March 2, 2016
Author of Angus, Thongs and Full-Frontal Snogging Louise Rennison dies
by Zeljka Marosevic
The author Louise Rennison has died at the age of 63. Rennison was best known for her Confessions of Georgia Nicolson series written for teenagers, which included the titles Angus, Thongs and Full-Frontal Snogging and Knocked Out By My Nunga-Nungas.
Beloved by all who read her, Rennison’s books portrayed British teenage girls who were funny and silly and whose lives reflected those of real girls up and down the country. Writing in The Telegraph Charlotte Runcie remembered:
I devoured the books because they made me laugh, but also because they made me feel as though the horrors of teenage life in Britain were not something unique to me, and that things might turn out okay in the end. This teenage girl who was funny above all else was a role model for any girl who has ever been told by a boy that “girls aren’t funny”.
In The Bookseller Melissa Cox, head of range at Waterstones described Rennison as a pioneer:
Compared to the perfect American teenagers that peopled so much of contemporary teenage fiction back then, Georgia Nicolson, Dave the Laugh and the gang all seemed to me to be supremely real and just like my own friends…The books also taught me that girls were funny, because, pre-internet and social media, you didn’t get a lot of young women quipping, making puns or generally being silly.
Rennison published the first title in the series, Angus, Thongs and Full-Frontal Snogging, in 1999 and went on to write a series of 10 books. The books’ main character Georgia Nicolson was reportedly based on Rennison herself as a teenager and spoke in a delightfully idiosyncratic and incredibly infectious way. As Runcie describes it in The Telegraph, “It was difficult to switch out of it in your own brain after reading.”
As a young teenager I remember first seeing the books in my school library and being shocked and delighted that words like thongs, knickers and snogging had made it onto the front covers of books. But as Rennison herself noted in a piece for The Guardian in 2014, American readers had a slightly tougher time with such words. As Rennison remembers in the piece, the conversation with her American editor went like this:
I should have known they wouldn’t get it. That their “humour” is different. The alarm bells should have been ringing when they bought Angus, Thongs and Full-frontal Snogging the book, and the Chief Hamburger said, “Congratulations, Ms Rennison, you are a genius and a very warm person.” (Now that is something I do admire the Americans for, their down-to-earth sincerity…) Where was I? Oh yes, then he said, “But what is “snoggling”?”
Snoggling?
I said, “I’ve no idea but I’m willing to give it a go!”
Eventually her American publisher decided to include a handy glossary in the back of the American editions to explain what words like ‘prat’* meant.

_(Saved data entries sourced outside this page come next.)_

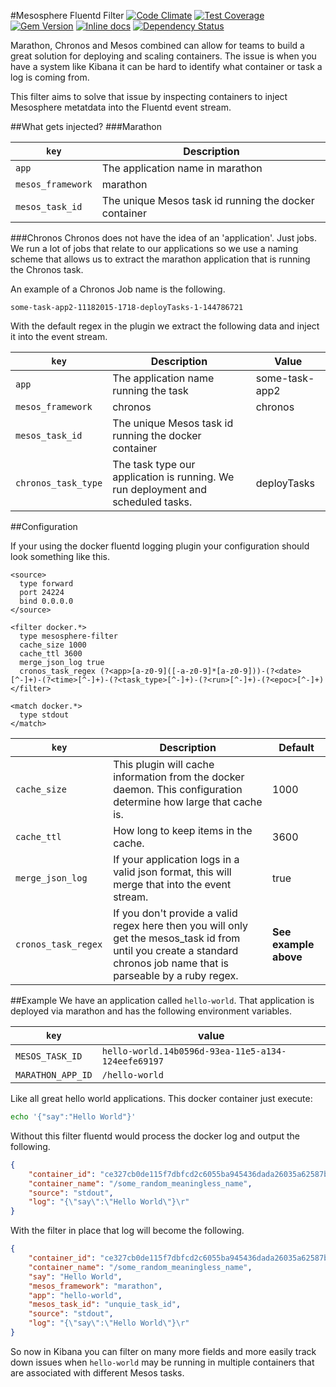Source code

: #Mesosphere Fluentd Filter
[![Code Climate](https://codeclimate.com/github/joshughes/fluent-plugin-mesosphere-filter/badges/gpa.svg)](https://codeclimate.com/github/joshughes/fluent-plugin-mesosphere-filter)
[![Test Coverage](https://codeclimate.com/github/joshughes/fluent-plugin-mesosphere-filter/badges/coverage.svg)](https://codeclimate.com/github/joshughes/fluent-plugin-mesosphere-filter/coverage)
[![Gem Version](https://badge.fury.io/rb/fluent-plugin-mesosphere-filter.svg)](https://badge.fury.io/rb/fluent-plugin-mesosphere-filter)
[![Inline docs](http://inch-ci.org/github/joshughes/fluent-plugin-mesosphere-filter.svg?branch=master)](http://inch-ci.org/github/joshughes/fluent-plugin-mesosphere-filter)
[![Dependency Status](https://www.versioneye.com/user/projects/5658d10aaef3b5003e000000/badge.svg?style=flat)](https://www.versioneye.com/user/projects/5658d10aaef3b5003e000000)

Marathon, Chronos and Mesos combined can allow for teams to build a great solution for deploying and scaling containers. The issue is when you have a system like Kibana it can be hard to identify what container or task a log is coming from.

This filter aims to solve that issue by inspecting containers to inject Mesosphere metatdata into the Fluentd event stream.

##What gets injected?
###Marathon

|`key`|  Description  |
|---|---|
|`app`|  The application name in marathon  |
|  `mesos_framework` |  marathon |
| `mesos_task_id` | The unique Mesos task id running the docker container |

###Chronos
Chronos does not have the idea of an 'application'. Just jobs. We run a lot of jobs that relate to our applications so we use a naming scheme that allows us to extract the marathon application that is running the Chronos task.

An example of a Chronos Job name is the following.

`some-task-app2-11182015-1718-deployTasks-1-144786721`

With the default regex in the plugin we extract the following data and inject it into the event stream.

|`key`|  Description  | Value |
|---|---|---|
|`app`|  The application name running the task  | some-task-app2 |
|  `mesos_framework` |  chronos | chronos |
| `mesos_task_id` | The unique Mesos task id running the docker container | |
| `chronos_task_type` | The task type our application is running. We run deployment and scheduled tasks. | deployTasks |

##Configuration

If your using the docker fluentd logging plugin your configuration should look something like this.

```
<source>
  type forward
  port 24224
  bind 0.0.0.0
</source>

<filter docker.*>
  type mesosphere-filter
  cache_size 1000
  cache_ttl 3600
  merge_json_log true
  cronos_task_regex (?<app>[a-z0-9]([-a-z0-9]*[a-z0-9]))-(?<date>[^-]+)-(?<time>[^-]+)-(?<task_type>[^-]+)-(?<run>[^-]+)-(?<epoc>[^-]+)
</filter>

<match docker.*>
  type stdout
</match>
```

|`key`|  Description  | Default |
|---|---|---|
|`cache_size`|  This plugin will cache information from the docker daemon. This configuration determine how large that cache is. | 1000 |
|  `cache_ttl ` |  How long to keep items in the cache. | 3600 |
| `merge_json_log ` | If your application logs in a valid json format, this will merge that into the event stream. | true |
| `cronos_task_regex ` | If you don't provide a valid regex here then you will only get the mesos_task id from until you create a standard chronos job name that is parseable by a ruby regex. | **See example above** |


##Example
We have an application called `hello-world`. That application is deployed via marathon and has the following environment variables.

|`key`|  value  |
|---|---|
| `MESOS_TASK_ID` | `hello-world.14b0596d-93ea-11e5-a134-124eefe69197`|
| `MARATHON_APP_ID` | `/hello-world`|

Like all great hello world applications. This docker container just execute:

```bash
echo '{"say":"Hello World"}'
```

Without this filter fluentd would process the docker log and output the following.

```json
{
	"container_id": "ce327cb0de115f7dbfcd2c6055ba945436dada26035a62587b951332a028a530",
	"container_name": "/some_random_meaningless_name",
	"source": "stdout",
	"log": "{\"say\":\"Hello World\"}\r"
}
```

With the filter in place that log will become the following.

```json
{
	"container_id": "ce327cb0de115f7dbfcd2c6055ba945436dada26035a62587b951332a028a530",
	"container_name": "/some_random_meaningless_name",
	"say": "Hello World",
	"mesos_framework": "marathon",
	"app": "hello-world",
	"mesos_task_id": "unquie_task_id",
	"source": "stdout",
	"log": "{\"say\":\"Hello World\"}\r"
}
```

So now in Kibana you can filter on many more fields and more easily track down issues when `hello-world` may be running in multiple containers that are associated with different Mesos tasks.
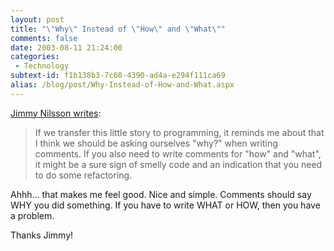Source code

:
```yaml
---
layout: post
title: "\"Why\" Instead of \"How\" and \"What\""
comments: false
date: 2003-08-11 21:24:00
categories:
 - Technology
subtext-id: f1b138b3-7c60-4390-ad4a-e294f111ca69
alias: /blog/post/Why-Instead-of-How-and-What.aspx
---
```



[Jimmy Nilsson writes](http://www.jnsk.se/weblog/posts/why.htm):

> If we transfer this little story to programming, it reminds me about that I think we should be asking ourselves "why?" when writing comments. If you also need to write comments for "how" and "what", it might be a sure sign of smelly code and an indication that you need to do some refactoring.

Ahhh... that makes me feel good. Nice and simple. Comments should say WHY you did something. If you have to write WHAT or HOW, then you have a problem.

Thanks Jimmy!
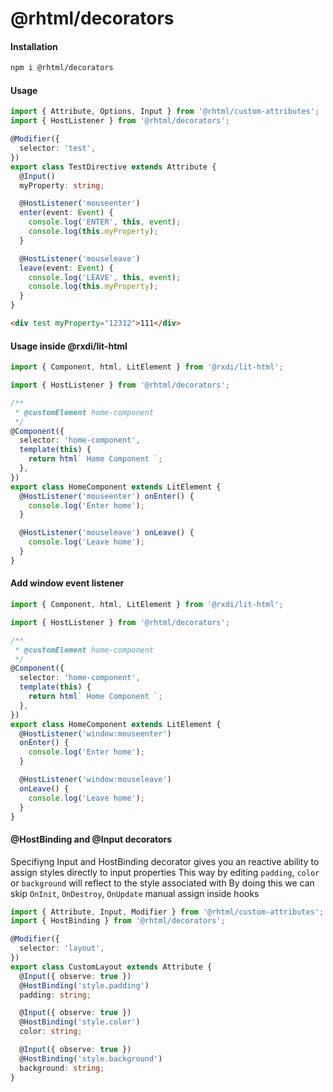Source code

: # @rhtml/decorators

#### Installation

```bash
npm i @rhtml/decorators
```

#### Usage

```typescript
import { Attribute, Options, Input } from '@rhtml/custom-attributes';
import { HostListener } from '@rhtml/decorators';

@Modifier({
  selector: 'test',
})
export class TestDirective extends Attribute {
  @Input()
  myProperty: string;

  @HostListener('mouseenter')
  enter(event: Event) {
    console.log('ENTER', this, event);
    console.log(this.myProperty);
  }

  @HostListener('mouseleave')
  leave(event: Event) {
    console.log('LEAVE', this, event);
    console.log(this.myProperty);
  }
}
```

```html
<div test myProperty="12312">111</div>
```

#### Usage inside @rxdi/lit-html

```typescript
import { Component, html, LitElement } from '@rxdi/lit-html';

import { HostListener } from '@rhtml/decorators';

/**
 * @customElement home-component
 */
@Component({
  selector: 'home-component',
  template(this) {
    return html` Home Component `;
  },
})
export class HomeComponent extends LitElement {
  @HostListener('mouseenter') onEnter() {
    console.log('Enter home');
  }

  @HostListener('mouseleave') onLeave() {
    console.log('Leave home');
  }
}
```

#### Add window event listener

```typescript
import { Component, html, LitElement } from '@rxdi/lit-html';

import { HostListener } from '@rhtml/decorators';

/**
 * @customElement home-component
 */
@Component({
  selector: 'home-component',
  template(this) {
    return html` Home Component `;
  },
})
export class HomeComponent extends LitElement {
  @HostListener('window:mouseenter')
  onEnter() {
    console.log('Enter home');
  }

  @HostListener('window:mouseleave')
  onLeave() {
    console.log('Leave home');
  }
}
```

#### @HostBinding and @Input decorators

Specifiyng Input and HostBinding decorator gives you an reactive ability to assign styles directly to input properties
This way by editing `padding`, `color` or `background` will reflect to the style associated with
By doing this we can skip `OnInit`, `OnDestroy`, `OnUpdate` manual assign inside hooks

```typescript
import { Attribute, Input, Modifier } from '@rhtml/custom-attributes';
import { HostBinding } from '@rhtml/decorators';

@Modifier({
  selector: 'layout',
})
export class CustomLayout extends Attribute {
  @Input({ observe: true })
  @HostBinding('style.padding')
  padding: string;

  @Input({ observe: true })
  @HostBinding('style.color')
  color: string;

  @Input({ observe: true })
  @HostBinding('style.background')
  background: string;
}
```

In a statement released to The Bookseller, her British publisher HarperCollins wrote:
Nobody wrote for teenagers like she did, she understood them, their lives and their extraordinary and powerful friendships. In life, as in her writing, she brought joy and laughter. Our thoughts are with her family, friends and the readers whose lives she has touched for almost 20 years.
*Rennison’s definition: “Someone who plays air guitar at concerts or puts two legs down one knicker leg”
Zeljka Marosevic is the former managing director of Melville House UK.